Prefácio ao livro de Arnaldo Godoy: Direito e História: formação do Estado brasileiro - Paulo Roberto de Almeida

O prefácio que escrevi para a obra de um grande mestre do Direito, da história política e constitucional do Brasil e da evolução jurídica comparativa dos Estados modernos, com um conhecimento ainda mais preciso sobre a formação do Estado brasileiro: 


Da construção do primeiro Estado brasileiro aos desafios atuais

  

Paulo Roberto de Almeida

Diplomata, professor

(www.pralmeida.org; diplomatizzando.blogspot.com)

Prefácio ao livro de Arnaldo Sampaio de Moraes Godoy: Direito e História: formação do Estado brasileiro (Londrina: Thoth, 2022, p. 13-19; ISBN: 978-65-5959-341-5).

 

 

No frontispício a este livro, o intelectual Arnaldo Godoy seleciona uma frase pouco reproduzida do francês Alexis de Tocqueville, um dos grandes fundadores da sociologia, em uma de suas obras menos famosas, O Antigo Regime e a Revolução: “A história é uma galeria de quadros em que há poucos originais e muitas cópias”. 

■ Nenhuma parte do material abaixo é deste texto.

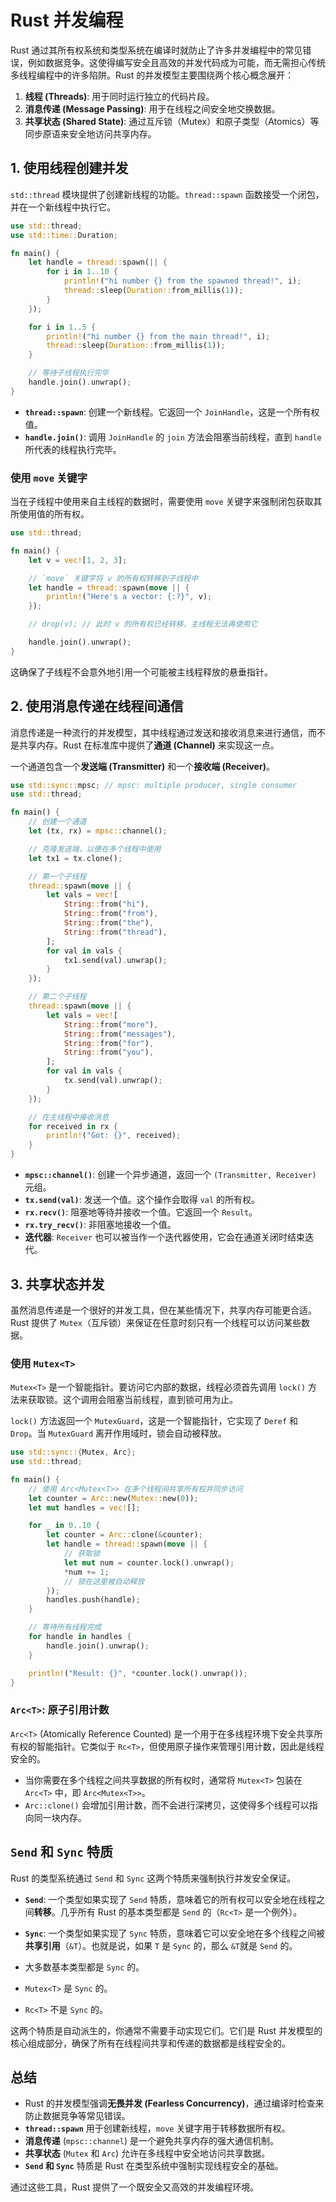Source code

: # Rust 并发编程

Rust 通过其所有权系统和类型系统在编译时就防止了许多并发编程中的常见错误，例如数据竞争。这使得编写安全且高效的并发代码成为可能，而无需担心传统多线程编程中的许多陷阱。Rust 的并发模型主要围绕两个核心概念展开：

1.  **线程 (Threads)**: 用于同时运行独立的代码片段。
2.  **消息传递 (Message Passing)**: 用于在线程之间安全地交换数据。
3.  **共享状态 (Shared State)**: 通过互斥锁（Mutex）和原子类型（Atomics）等同步原语来安全地访问共享内存。

## 1. 使用线程创建并发

`std::thread` 模块提供了创建新线程的功能。`thread::spawn` 函数接受一个闭包，并在一个新线程中执行它。

```rust
use std::thread;
use std::time::Duration;

fn main() {
    let handle = thread::spawn(|| {
        for i in 1..10 {
            println!("hi number {} from the spawned thread!", i);
            thread::sleep(Duration::from_millis(1));
        }
    });

    for i in 1..5 {
        println!("hi number {} from the main thread!", i);
        thread::sleep(Duration::from_millis(1));
    }

    // 等待子线程执行完毕
    handle.join().unwrap();
}
```

- **`thread::spawn`**: 创建一个新线程。它返回一个 `JoinHandle`，这是一个所有权值。
- **`handle.join()`**: 调用 `JoinHandle` 的 `join` 方法会阻塞当前线程，直到 `handle`所代表的线程执行完毕。

### 使用 `move` 关键字

当在子线程中使用来自主线程的数据时，需要使用 `move` 关键字来强制闭包获取其所使用值的所有权。

```rust
use std::thread;

fn main() {
    let v = vec![1, 2, 3];

    // `move` 关键字将 v 的所有权转移到子线程中
    let handle = thread::spawn(move || {
        println!("Here's a vector: {:?}", v);
    });

    // drop(v); // 此时 v 的所有权已经转移，主线程无法再使用它

    handle.join().unwrap();
}
```
这确保了子线程不会意外地引用一个可能被主线程释放的悬垂指针。

## 2. 使用消息传递在线程间通信

消息传递是一种流行的并发模型，其中线程通过发送和接收消息来进行通信，而不是共享内存。Rust 在标准库中提供了**通道 (Channel)** 来实现这一点。

一个通道包含一个**发送端 (Transmitter)** 和一个**接收端 (Receiver)**。

```rust
use std::sync::mpsc; // mpsc: multiple producer, single consumer
use std::thread;

fn main() {
    // 创建一个通道
    let (tx, rx) = mpsc::channel();

    // 克隆发送端，以便在多个线程中使用
    let tx1 = tx.clone();

    // 第一个子线程
    thread::spawn(move || {
        let vals = vec![
            String::from("hi"),
            String::from("from"),
            String::from("the"),
            String::from("thread"),
        ];
        for val in vals {
            tx1.send(val).unwrap();
        }
    });

    // 第二个子线程
    thread::spawn(move || {
        let vals = vec![
            String::from("more"),
            String::from("messages"),
            String::from("for"),
            String::from("you"),
        ];
        for val in vals {
            tx.send(val).unwrap();
        }
    });

    // 在主线程中接收消息
    for received in rx {
        println!("Got: {}", received);
    }
}
```

- **`mpsc::channel()`**: 创建一个异步通道，返回一个 `(Transmitter, Receiver)` 元组。
- **`tx.send(val)`**: 发送一个值。这个操作会取得 `val` 的所有权。
- **`rx.recv()`**: 阻塞地等待并接收一个值。它返回一个 `Result`。
- **`rx.try_recv()`**: 非阻塞地接收一个值。
- **迭代器**: `Receiver` 也可以被当作一个迭代器使用，它会在通道关闭时结束迭代。

## 3. 共享状态并发

虽然消息传递是一个很好的并发工具，但在某些情况下，共享内存可能更合适。Rust 提供了 `Mutex`（互斥锁）来保证在任意时刻只有一个线程可以访问某些数据。

### 使用 `Mutex<T>`

`Mutex<T>` 是一个智能指针。要访问它内部的数据，线程必须首先调用 `lock()` 方法来获取锁。这个调用会阻塞当前线程，直到锁可用为止。

`lock()` 方法返回一个 `MutexGuard`，这是一个智能指针，它实现了 `Deref` 和 `Drop`。当 `MutexGuard` 离开作用域时，锁会自动被释放。

```rust
use std::sync::{Mutex, Arc};
use std::thread;

fn main() {
    // 使用 Arc<Mutex<T>> 在多个线程间共享所有权并同步访问
    let counter = Arc::new(Mutex::new(0));
    let mut handles = vec![];

    for _ in 0..10 {
        let counter = Arc::clone(&counter);
        let handle = thread::spawn(move || {
            // 获取锁
            let mut num = counter.lock().unwrap();
            *num += 1;
            // 锁在这里被自动释放
        });
        handles.push(handle);
    }

    // 等待所有线程完成
    for handle in handles {
        handle.join().unwrap();
    }

    println!("Result: {}", *counter.lock().unwrap());
}
```

### `Arc<T>`: 原子引用计数

`Arc<T>` (Atomically Reference Counted) 是一个用于在多线程环境下安全共享所有权的智能指针。它类似于 `Rc<T>`，但使用原子操作来管理引用计数，因此是线程安全的。

- 当你需要在多个线程之间共享数据的所有权时，通常将 `Mutex<T>` 包装在 `Arc<T>` 中，即 `Arc<Mutex<T>>`。
- `Arc::clone()` 会增加引用计数，而不会进行深拷贝，这使得多个线程可以指向同一块内存。

## `Send` 和 `Sync` 特质

Rust 的类型系统通过 `Send` 和 `Sync` 这两个特质来强制执行并发安全保证。

- **`Send`**: 一个类型如果实现了 `Send` 特质，意味着它的所有权可以安全地在线程之间**转移**。几乎所有 Rust 的基本类型都是 `Send` 的（`Rc<T>` 是一个例外）。
- **`Sync`**: 一个类型如果实现了 `Sync` 特质，意味着它可以安全地在多个线程之间被**共享引用**（`&T`）。也就是说，如果 `T` 是 `Sync` 的，那么 `&T`就是 `Send` 的。

- 大多数基本类型都是 `Sync` 的。
- `Mutex<T>` 是 `Sync` 的。
- `Rc<T>` 不是 `Sync` 的。

这两个特质是自动派生的，你通常不需要手动实现它们。它们是 Rust 并发模型的核心组成部分，确保了所有在线程间共享和传递的数据都是线程安全的。

## 总结

- Rust 的并发模型强调**无畏并发 (Fearless Concurrency)**，通过编译时检查来防止数据竞争等常见错误。
- **`thread::spawn`** 用于创建新线程，`move` 关键字用于转移数据所有权。
- **消息传递** (`mpsc::channel`) 是一个避免共享内存的强大通信机制。
- **共享状态** (`Mutex` 和 `Arc`) 允许在多线程中安全地访问共享数据。
- **`Send` 和 `Sync`** 特质是 Rust 在类型系统中强制实现线程安全的基础。

通过这些工具，Rust 提供了一个既安全又高效的并发编程环境。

De fato, esta é uma tendência visível nas mais diversas comunidades humanas organizadas em forma de Estados, ao longo de toda a história: imperadores, estadistas, partidos políticos, movimentos sociais, pensadores individuais, tendem a reproduzir ideias, formações políticas e instituições que, em democracias ou em regimes autocráticos, prolongam conceitos e organizações que perpassam toda a história humana, ou até das civilizações. Isso se aplicava à própria história francesa, como Tocqueville registrou naquela obra, registrando aqui que em 1848, quando ele foi por breve tempo, chanceler da Segunda República, a França estava ainda na sua quinta constituição, das quinze que o país exibiu até chegar na atual Quinta República. Ou seja, a França teve quase o dobro das constituições quanto o Brasil teve de moedas, campeão absoluto na história monetária mundial (até aqui, esperando a Venezuela chavista nos ultrapassar). 

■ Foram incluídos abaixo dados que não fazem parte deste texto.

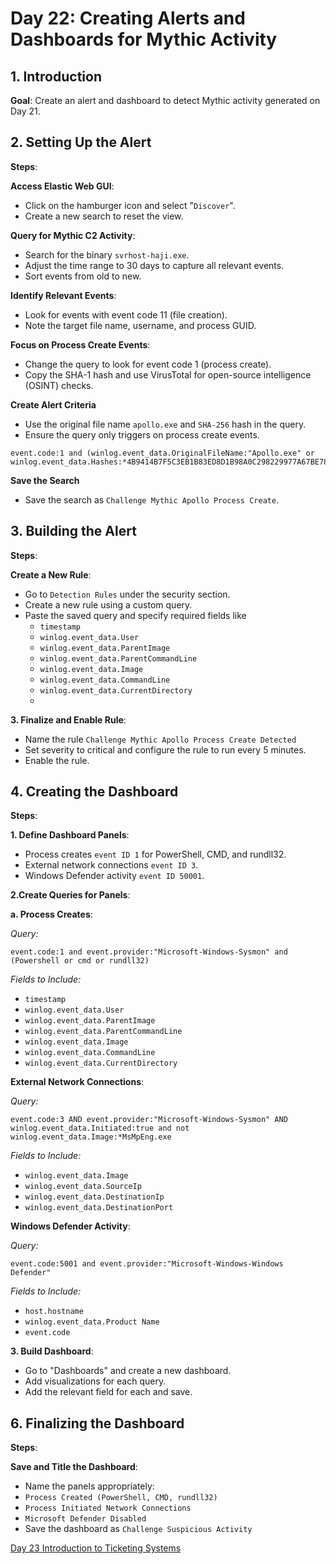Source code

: # Day 22: Creating Alerts and Dashboards for Mythic Activity

## 1. Introduction

**Goal**: Create an alert and dashboard to detect Mythic activity generated on Day 21.

## 2. Setting Up the Alert

**Steps**:

**Access Elastic Web GUI**:
   
- Click on the hamburger icon and select "`Discover`".
- Create a new search to reset the view.

**Query for Mythic C2 Activity**:
   
- Search for the binary `svrhost-haji.exe`.
- Adjust the time range to 30 days to capture all relevant events.
- Sort events from old to new.

**Identify Relevant Events**:
   
- Look for events with event code 11 (file creation).
- Note the target file name, username, and process GUID.


**Focus on Process Create Events**:
   
- Change the query to look for event code 1 (process create).
- Copy the SHA-1 hash and use VirusTotal for open-source intelligence (OSINT) checks.

**Create Alert Criteria**

- Use the original file name `apollo.exe` and `SHA-256` hash in the query.
- Ensure the query only triggers on process create events.

```
event.code:1 and (winlog.event_data.OriginalFileName:"Apollo.exe" or   winlog.event_data.Hashes:*4B9414B7F5C3EB1B83ED8D1B98A0C298229977A67BE784DE5E09D2D647D75152*)
```

**Save the Search**

- Save the search as `Challenge Mythic Apollo Process Create`.
## 3. Building the Alert

**Steps**:

**Create a New Rule**:
   
- Go to `Detection Rules` under the security section.
- Create a new rule using a custom query.
- Paste the saved query and specify required fields like
	- `timestamp`
	- `winlog.event_data.User`
	- `winlog.event_data.ParentImage`
	- `winlog.event_data.ParentCommandLine`
	- `winlog.event_data.Image`
	- `winlog.event_data.CommandLine`
	- `winlog.event_data.CurrentDirectory`
	- 

**3. Finalize and Enable Rule**:
 
- Name the rule `Challenge Mythic Apollo Process Create Detected`
- Set severity to critical and configure the rule to run every 5 minutes.
- Enable the rule.

## 4. Creating the Dashboard

**Steps**:

**1. Define Dashboard Panels**:

- Process creates `event ID 1` for PowerShell, CMD, and rundll32.
- External network connections `event ID 3`.
- Windows Defender activity `event ID 50001`.

**2.Create Queries for Panels**:
   
**a. Process Creates**:

*Query:* 

```
event.code:1 and event.provider:"Microsoft-Windows-Sysmon" and  (Powershell or cmd or rundll32)
```

*Fields to Include:*

- `timestamp`
- `winlog.event_data.User`
- `winlog.event_data.ParentImage`
- `winlog.event_data.ParentCommandLine`
- `winlog.event_data.Image`
- `winlog.event_data.CommandLine`
- `winlog.event_data.CurrentDirectory`

**External Network Connections**:

*Query:*

```
event.code:3 AND event.provider:"Microsoft-Windows-Sysmon" AND winlog.event_data.Initiated:true and not winlog.event_data.Image:*MsMpEng.exe
```

*Fields to Include:*

- `winlog.event_data.Image`
- `winlog.event_data.SourceIp`
- `winlog.event_data.DestinationIp`
- `winlog.event_data.DestinationPort`

**Windows Defender Activity**:

 *Query:* 

```
event.code:5001 and event.provider:"Microsoft-Windows-Windows Defender" 
```

*Fields to Include:*

- `host.hostname`
- `winlog.event_data.Product Name`
- `event.code`
 
**3. Build Dashboard**:

- Go to "Dashboards" and create a new dashboard.
- Add visualizations for each query.
- Add the relevant field for each and save.
## 6. Finalizing the Dashboard

**Steps**:

**Save and Title the Dashboard**:
    
- Name the panels appropriately: 
- `Process Created (PowerShell, CMD, rundll32)`
- `Process Initiated Network Connections`
- `Microsoft Defender Disabled`
- Save the dashboard as `Challenge Suspicious Activity`

[Day 23 Introduction to Ticketing Systems](Day%2023%20Introduction%20to%20Ticketing%20Systems.md)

 Essa característica se aplica particularmente à feitura de novas constituições, que, na história política dos países modernos e contemporâneos, tende a repetir uma glosa dos mesmos dispositivos e instituições mais ou menos num estilo à la Montesquieu, com alguns toques de Benjamin Constant e o liberalismo político da Carta de Cádiz (1812), com outros dispositivos da constituição americana naqueles países presidencialistas, como o Brasil. Praticamente todos os países contemporâneos – com poucas exceções – tendem a consolidar formas de Estado com base no esquema tripartite dos poderes, que devem, pelo menos em teoria, serem harmônicos e independentes entre si, com algumas instituições assessórias no plano judiciário ou no controle dos gastos públicos. Parafraseando George Orwell, se poderia dizer que “todos os animais estatais são iguais, mas alguns são mais iguais que outros”. 

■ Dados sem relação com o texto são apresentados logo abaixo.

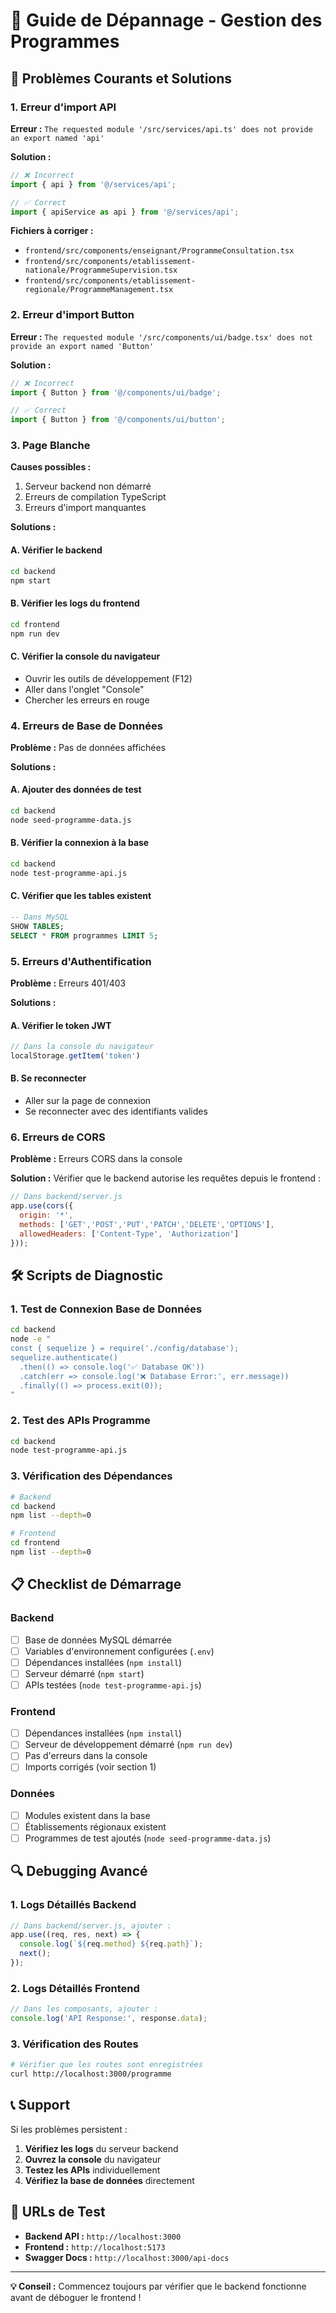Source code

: # 🔧 Guide de Dépannage - Gestion des Programmes

## 🚨 Problèmes Courants et Solutions

### 1. Erreur d'import API

**Erreur :** `The requested module '/src/services/api.ts' does not provide an export named 'api'`

**Solution :**
```typescript
// ❌ Incorrect
import { api } from '@/services/api';

// ✅ Correct
import { apiService as api } from '@/services/api';
```

**Fichiers à corriger :**
- `frontend/src/components/enseignant/ProgrammeConsultation.tsx`
- `frontend/src/components/etablissement-nationale/ProgrammeSupervision.tsx`
- `frontend/src/components/etablissement-regionale/ProgrammeManagement.tsx`

### 2. Erreur d'import Button

**Erreur :** `The requested module '/src/components/ui/badge.tsx' does not provide an export named 'Button'`

**Solution :**
```typescript
// ❌ Incorrect
import { Button } from '@/components/ui/badge';

// ✅ Correct
import { Button } from '@/components/ui/button';
```

### 3. Page Blanche

**Causes possibles :**
1. Serveur backend non démarré
2. Erreurs de compilation TypeScript
3. Erreurs d'import manquantes

**Solutions :**

#### A. Vérifier le backend
```bash
cd backend
npm start
```

#### B. Vérifier les logs du frontend
```bash
cd frontend
npm run dev
```

#### C. Vérifier la console du navigateur
- Ouvrir les outils de développement (F12)
- Aller dans l'onglet "Console"
- Chercher les erreurs en rouge

### 4. Erreurs de Base de Données

**Problème :** Pas de données affichées

**Solutions :**

#### A. Ajouter des données de test
```bash
cd backend
node seed-programme-data.js
```

#### B. Vérifier la connexion à la base
```bash
cd backend
node test-programme-api.js
```

#### C. Vérifier que les tables existent
```sql
-- Dans MySQL
SHOW TABLES;
SELECT * FROM programmes LIMIT 5;
```

### 5. Erreurs d'Authentification

**Problème :** Erreurs 401/403

**Solutions :**

#### A. Vérifier le token JWT
```javascript
// Dans la console du navigateur
localStorage.getItem('token')
```

#### B. Se reconnecter
- Aller sur la page de connexion
- Se reconnecter avec des identifiants valides

### 6. Erreurs de CORS

**Problème :** Erreurs CORS dans la console

**Solution :**
Vérifier que le backend autorise les requêtes depuis le frontend :

```javascript
// Dans backend/server.js
app.use(cors({
  origin: '*',
  methods: ['GET','POST','PUT','PATCH','DELETE','OPTIONS'],
  allowedHeaders: ['Content-Type', 'Authorization']
}));
```

## 🛠️ Scripts de Diagnostic

### 1. Test de Connexion Base de Données
```bash
cd backend
node -e "
const { sequelize } = require('./config/database');
sequelize.authenticate()
  .then(() => console.log('✅ Database OK'))
  .catch(err => console.log('❌ Database Error:', err.message))
  .finally(() => process.exit(0));
"
```

### 2. Test des APIs Programme
```bash
cd backend
node test-programme-api.js
```

### 3. Vérification des Dépendances
```bash
# Backend
cd backend
npm list --depth=0

# Frontend
cd frontend
npm list --depth=0
```

## 📋 Checklist de Démarrage

### Backend
- [ ] Base de données MySQL démarrée
- [ ] Variables d'environnement configurées (`.env`)
- [ ] Dépendances installées (`npm install`)
- [ ] Serveur démarré (`npm start`)
- [ ] APIs testées (`node test-programme-api.js`)

### Frontend
- [ ] Dépendances installées (`npm install`)
- [ ] Serveur de développement démarré (`npm run dev`)
- [ ] Pas d'erreurs dans la console
- [ ] Imports corrigés (voir section 1)

### Données
- [ ] Modules existent dans la base
- [ ] Établissements régionaux existent
- [ ] Programmes de test ajoutés (`node seed-programme-data.js`)

## 🔍 Debugging Avancé

### 1. Logs Détaillés Backend
```javascript
// Dans backend/server.js, ajouter :
app.use((req, res, next) => {
  console.log(`${req.method} ${req.path}`);
  next();
});
```

### 2. Logs Détaillés Frontend
```typescript
// Dans les composants, ajouter :
console.log('API Response:', response.data);
```

### 3. Vérification des Routes
```bash
# Vérifier que les routes sont enregistrées
curl http://localhost:3000/programme
```

## 📞 Support

Si les problèmes persistent :

1. **Vérifiez les logs** du serveur backend
2. **Ouvrez la console** du navigateur
3. **Testez les APIs** individuellement
4. **Vérifiez la base de données** directement

## 🎯 URLs de Test

- **Backend API :** `http://localhost:3000`
- **Frontend :** `http://localhost:5173`
- **Swagger Docs :** `http://localhost:3000/api-docs`

---

**💡 Conseil :** Commencez toujours par vérifier que le backend fonctionne avant de déboguer le frontend !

 O livro de Arnaldo Godoy parte do momento em que se funda “o nascimento do Estado brasileiro”, e ele tem razão em identificar o adjetivo brasileiro, uma vez que “Estado”, ou algo equivalente, o Brasil (ou os “Brasis”, pois que não tivemos, de fato, uma nação unificada até meados do século XIX) já tinha, desde que aqui chegou o primeiro governador-geral, Dom Tomé de Souza, em 1549, depois trocado por vários vice-reis e, finalmente, pela Corte dos Braganças em sua inteireza, em 1808. Foram eles que construíram os rudimentos do futuro Estado independente, que toma forma, muito precariamente, em 1821, ainda sob a regência do príncipe Dom Pedro, para depois se apresentar ao mundo como “Império do Brasil”, no final de 1822. O reconhecimento diplomático formal demorou um pouco, ainda que os Estados Unidos tenham dada a partida em 1824, mas as grandes potências europeias só começaram a reconhecer nossa existência depois que “acertamos as contas”, com Portugal e com Dom João VI, no tratado patrocinado pela Grã-Bretanha em 1825.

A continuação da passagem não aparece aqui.